#### [Problem description]
Tell how many lines below include the word "ldots". Only the number should appear.

─── Records for processing

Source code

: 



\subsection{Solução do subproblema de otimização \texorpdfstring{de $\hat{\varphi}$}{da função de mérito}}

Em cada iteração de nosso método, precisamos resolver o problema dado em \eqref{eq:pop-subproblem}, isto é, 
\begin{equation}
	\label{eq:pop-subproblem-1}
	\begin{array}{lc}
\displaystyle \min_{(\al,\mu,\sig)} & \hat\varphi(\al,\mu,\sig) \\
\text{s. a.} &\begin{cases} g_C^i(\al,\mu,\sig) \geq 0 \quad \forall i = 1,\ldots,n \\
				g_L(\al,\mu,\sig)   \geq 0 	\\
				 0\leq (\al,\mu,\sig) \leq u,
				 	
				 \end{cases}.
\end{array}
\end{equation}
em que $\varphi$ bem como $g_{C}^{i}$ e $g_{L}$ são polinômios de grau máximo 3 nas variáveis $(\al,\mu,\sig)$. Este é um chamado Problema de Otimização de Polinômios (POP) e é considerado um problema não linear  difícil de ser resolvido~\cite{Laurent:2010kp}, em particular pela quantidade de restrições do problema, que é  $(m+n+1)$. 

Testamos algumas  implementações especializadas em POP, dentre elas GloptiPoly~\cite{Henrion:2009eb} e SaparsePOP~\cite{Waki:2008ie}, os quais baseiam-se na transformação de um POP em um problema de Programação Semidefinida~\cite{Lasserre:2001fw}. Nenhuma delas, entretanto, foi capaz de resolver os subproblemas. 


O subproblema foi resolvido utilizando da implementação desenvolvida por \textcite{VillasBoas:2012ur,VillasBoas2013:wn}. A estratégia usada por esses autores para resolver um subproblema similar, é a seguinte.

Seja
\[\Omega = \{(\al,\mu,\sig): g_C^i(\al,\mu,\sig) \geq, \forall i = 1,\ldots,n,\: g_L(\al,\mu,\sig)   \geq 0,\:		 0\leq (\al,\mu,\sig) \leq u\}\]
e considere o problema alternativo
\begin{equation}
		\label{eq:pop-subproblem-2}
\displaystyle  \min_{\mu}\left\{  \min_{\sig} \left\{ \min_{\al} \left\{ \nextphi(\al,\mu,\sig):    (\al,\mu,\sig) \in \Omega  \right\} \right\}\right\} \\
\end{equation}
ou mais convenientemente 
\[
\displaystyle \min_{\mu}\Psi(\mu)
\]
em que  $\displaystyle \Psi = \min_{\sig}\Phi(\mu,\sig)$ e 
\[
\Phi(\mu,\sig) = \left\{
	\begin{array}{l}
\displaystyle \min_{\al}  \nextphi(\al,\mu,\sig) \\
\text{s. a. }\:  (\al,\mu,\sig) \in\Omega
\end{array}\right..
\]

──────

#### [Answer to the problem]
2